Glasgow Times

I GREW UP IN GLASGOW ‘Duncan Macrae taught my mother at school...’

- JOHN WILSON

Earliest memory of Glasgow?

I was born and grew up in a tenement room and kitchen one up, in Anderston, with my mum and dad, three brothers and two sisters. I have many memories from wartime, from age four to 10.

One evening the siren sounded and we headed for our air raid shelter below the tenements. A couple of hours later, there was an almighty bang. Enemy planes had dropped a landmine on the munitions factory on Finnieston Street which made bullet cases for rifles.
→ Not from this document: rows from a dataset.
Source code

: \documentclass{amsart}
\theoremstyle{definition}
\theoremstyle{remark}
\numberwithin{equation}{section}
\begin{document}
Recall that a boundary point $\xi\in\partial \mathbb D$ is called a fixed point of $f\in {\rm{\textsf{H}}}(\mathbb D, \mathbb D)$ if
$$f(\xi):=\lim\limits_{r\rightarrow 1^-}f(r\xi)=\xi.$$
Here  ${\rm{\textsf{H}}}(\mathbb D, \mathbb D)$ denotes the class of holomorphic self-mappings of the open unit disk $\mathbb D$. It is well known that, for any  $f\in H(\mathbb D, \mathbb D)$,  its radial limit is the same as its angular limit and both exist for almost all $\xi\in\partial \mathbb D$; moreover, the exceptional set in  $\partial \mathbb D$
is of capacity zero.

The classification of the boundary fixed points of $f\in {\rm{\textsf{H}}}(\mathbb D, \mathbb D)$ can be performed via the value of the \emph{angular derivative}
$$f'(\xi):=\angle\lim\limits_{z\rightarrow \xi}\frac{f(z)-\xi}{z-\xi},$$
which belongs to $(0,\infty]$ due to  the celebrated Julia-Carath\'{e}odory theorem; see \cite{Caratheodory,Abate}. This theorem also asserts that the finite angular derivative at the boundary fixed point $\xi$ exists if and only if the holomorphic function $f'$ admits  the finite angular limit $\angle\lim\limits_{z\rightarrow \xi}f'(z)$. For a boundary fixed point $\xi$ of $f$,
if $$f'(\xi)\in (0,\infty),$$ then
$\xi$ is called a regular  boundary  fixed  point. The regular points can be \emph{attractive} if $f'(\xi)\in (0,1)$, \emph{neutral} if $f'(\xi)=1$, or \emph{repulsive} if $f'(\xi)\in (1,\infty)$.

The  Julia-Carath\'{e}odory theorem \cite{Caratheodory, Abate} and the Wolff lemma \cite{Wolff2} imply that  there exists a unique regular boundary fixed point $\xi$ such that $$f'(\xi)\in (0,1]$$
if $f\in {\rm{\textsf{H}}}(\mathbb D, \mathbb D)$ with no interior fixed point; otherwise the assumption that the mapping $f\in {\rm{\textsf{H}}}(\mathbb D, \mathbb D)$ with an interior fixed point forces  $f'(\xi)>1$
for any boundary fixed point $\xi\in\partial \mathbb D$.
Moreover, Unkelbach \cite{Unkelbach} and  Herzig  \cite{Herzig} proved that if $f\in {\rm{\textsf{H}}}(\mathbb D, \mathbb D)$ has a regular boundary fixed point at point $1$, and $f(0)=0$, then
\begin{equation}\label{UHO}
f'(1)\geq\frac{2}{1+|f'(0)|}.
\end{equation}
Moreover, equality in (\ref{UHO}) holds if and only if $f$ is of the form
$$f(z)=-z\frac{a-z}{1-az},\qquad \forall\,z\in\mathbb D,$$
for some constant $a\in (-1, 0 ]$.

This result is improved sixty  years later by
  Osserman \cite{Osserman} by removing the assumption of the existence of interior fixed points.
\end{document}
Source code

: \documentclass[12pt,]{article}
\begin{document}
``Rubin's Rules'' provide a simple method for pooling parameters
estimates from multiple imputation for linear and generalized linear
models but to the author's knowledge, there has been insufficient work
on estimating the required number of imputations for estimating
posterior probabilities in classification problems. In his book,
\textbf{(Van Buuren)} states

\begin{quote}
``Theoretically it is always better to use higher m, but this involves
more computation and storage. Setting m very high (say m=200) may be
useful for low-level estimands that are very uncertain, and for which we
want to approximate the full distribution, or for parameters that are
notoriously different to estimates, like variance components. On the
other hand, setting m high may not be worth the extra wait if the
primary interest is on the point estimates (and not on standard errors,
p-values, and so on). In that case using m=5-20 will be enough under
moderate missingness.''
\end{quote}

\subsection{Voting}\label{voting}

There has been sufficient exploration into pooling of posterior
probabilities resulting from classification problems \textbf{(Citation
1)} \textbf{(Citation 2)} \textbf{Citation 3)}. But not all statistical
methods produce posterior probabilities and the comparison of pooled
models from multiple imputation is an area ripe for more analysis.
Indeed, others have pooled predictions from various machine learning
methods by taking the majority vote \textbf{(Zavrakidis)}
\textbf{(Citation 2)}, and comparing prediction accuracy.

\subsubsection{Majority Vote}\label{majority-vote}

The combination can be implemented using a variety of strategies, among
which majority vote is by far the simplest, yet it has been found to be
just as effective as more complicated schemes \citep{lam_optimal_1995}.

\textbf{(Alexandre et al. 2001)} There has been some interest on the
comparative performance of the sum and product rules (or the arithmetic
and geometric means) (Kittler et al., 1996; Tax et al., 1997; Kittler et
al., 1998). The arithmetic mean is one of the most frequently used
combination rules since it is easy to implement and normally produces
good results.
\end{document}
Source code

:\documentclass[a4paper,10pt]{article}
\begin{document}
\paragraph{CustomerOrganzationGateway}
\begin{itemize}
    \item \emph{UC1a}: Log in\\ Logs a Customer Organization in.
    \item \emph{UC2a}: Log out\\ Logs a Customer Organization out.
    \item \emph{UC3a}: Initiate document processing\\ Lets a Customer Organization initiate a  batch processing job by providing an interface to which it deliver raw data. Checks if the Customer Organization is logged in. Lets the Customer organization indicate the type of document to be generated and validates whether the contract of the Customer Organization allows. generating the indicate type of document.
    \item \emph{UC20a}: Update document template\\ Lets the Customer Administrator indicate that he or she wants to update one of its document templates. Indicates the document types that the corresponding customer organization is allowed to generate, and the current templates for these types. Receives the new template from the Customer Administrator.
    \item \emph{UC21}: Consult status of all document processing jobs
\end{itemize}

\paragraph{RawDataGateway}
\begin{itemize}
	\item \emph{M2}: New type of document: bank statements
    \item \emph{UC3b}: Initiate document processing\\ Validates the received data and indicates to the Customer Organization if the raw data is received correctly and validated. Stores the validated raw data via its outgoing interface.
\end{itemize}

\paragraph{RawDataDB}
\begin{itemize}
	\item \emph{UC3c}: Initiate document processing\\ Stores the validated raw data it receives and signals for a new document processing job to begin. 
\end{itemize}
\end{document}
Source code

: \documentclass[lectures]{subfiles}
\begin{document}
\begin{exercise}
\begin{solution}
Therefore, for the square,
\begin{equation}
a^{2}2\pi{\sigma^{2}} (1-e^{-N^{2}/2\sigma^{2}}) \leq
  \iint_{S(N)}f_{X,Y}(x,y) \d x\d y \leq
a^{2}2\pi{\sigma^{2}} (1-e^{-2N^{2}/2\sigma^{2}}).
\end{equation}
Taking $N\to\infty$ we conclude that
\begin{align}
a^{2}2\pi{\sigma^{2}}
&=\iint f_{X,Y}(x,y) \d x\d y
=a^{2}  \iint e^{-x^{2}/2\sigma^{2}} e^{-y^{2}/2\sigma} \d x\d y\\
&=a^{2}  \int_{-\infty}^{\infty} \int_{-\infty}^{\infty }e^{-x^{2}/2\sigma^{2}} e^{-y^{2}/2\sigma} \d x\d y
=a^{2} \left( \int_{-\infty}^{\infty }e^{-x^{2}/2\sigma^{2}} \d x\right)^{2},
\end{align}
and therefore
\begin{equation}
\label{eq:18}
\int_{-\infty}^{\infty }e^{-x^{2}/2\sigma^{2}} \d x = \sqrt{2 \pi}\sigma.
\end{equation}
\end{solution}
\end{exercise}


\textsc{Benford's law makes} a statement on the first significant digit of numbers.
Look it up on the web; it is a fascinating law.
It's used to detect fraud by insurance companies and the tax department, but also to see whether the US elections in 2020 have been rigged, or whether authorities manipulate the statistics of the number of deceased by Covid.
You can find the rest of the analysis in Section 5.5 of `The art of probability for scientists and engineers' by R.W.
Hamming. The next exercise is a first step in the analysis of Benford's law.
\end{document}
These empty cases were strewn all over Finnieston and Anderston for months on end. My pals and I used to stuff our pockets full of them.

They were useful for so many games (using for cash when playing cards, for example, or lining up on a wall to see who could knock down the most.) Describe your house: My parents slept in a recess bed in the kitchen and we slept in two double beds head to toe…my father also bred canaries, who lived in four cages screwed to the wall of our bedroom.

What school did you go to? Our windows faced the boys’ gate of Finnieston Primary, which all of us kids and my mum attended.

My mum’s first teacher was Duncan Macrae, famous for Whisky Galore. A famous pupil was Gordon Jackson who starred in many films and TV series I remember one day after school being sent to the chemist by my mother for some ‘Ipecacuanh­a Wine’ – an old tonic.

I couldn’t pronounce so the chemist sent me home to ask my mother to write it down, and by the time I got back, after stopping to blether to my pals on the way, he had shut for the night. That was one slap on the lugs I did deserve… Happiest childhood memory: My uncle Freddy was a horse and cart driver, working all over Glasgow. I remember once, when I was about six years old, he took me on a Govan trip via the ‘Clyde Tunnel’ – but not the one we know today. Back then we had to go down a huge lift to a road built under the Clyde, and on the other side, came up again in another lift. The stations for the lift are now, of course, The Rotundas.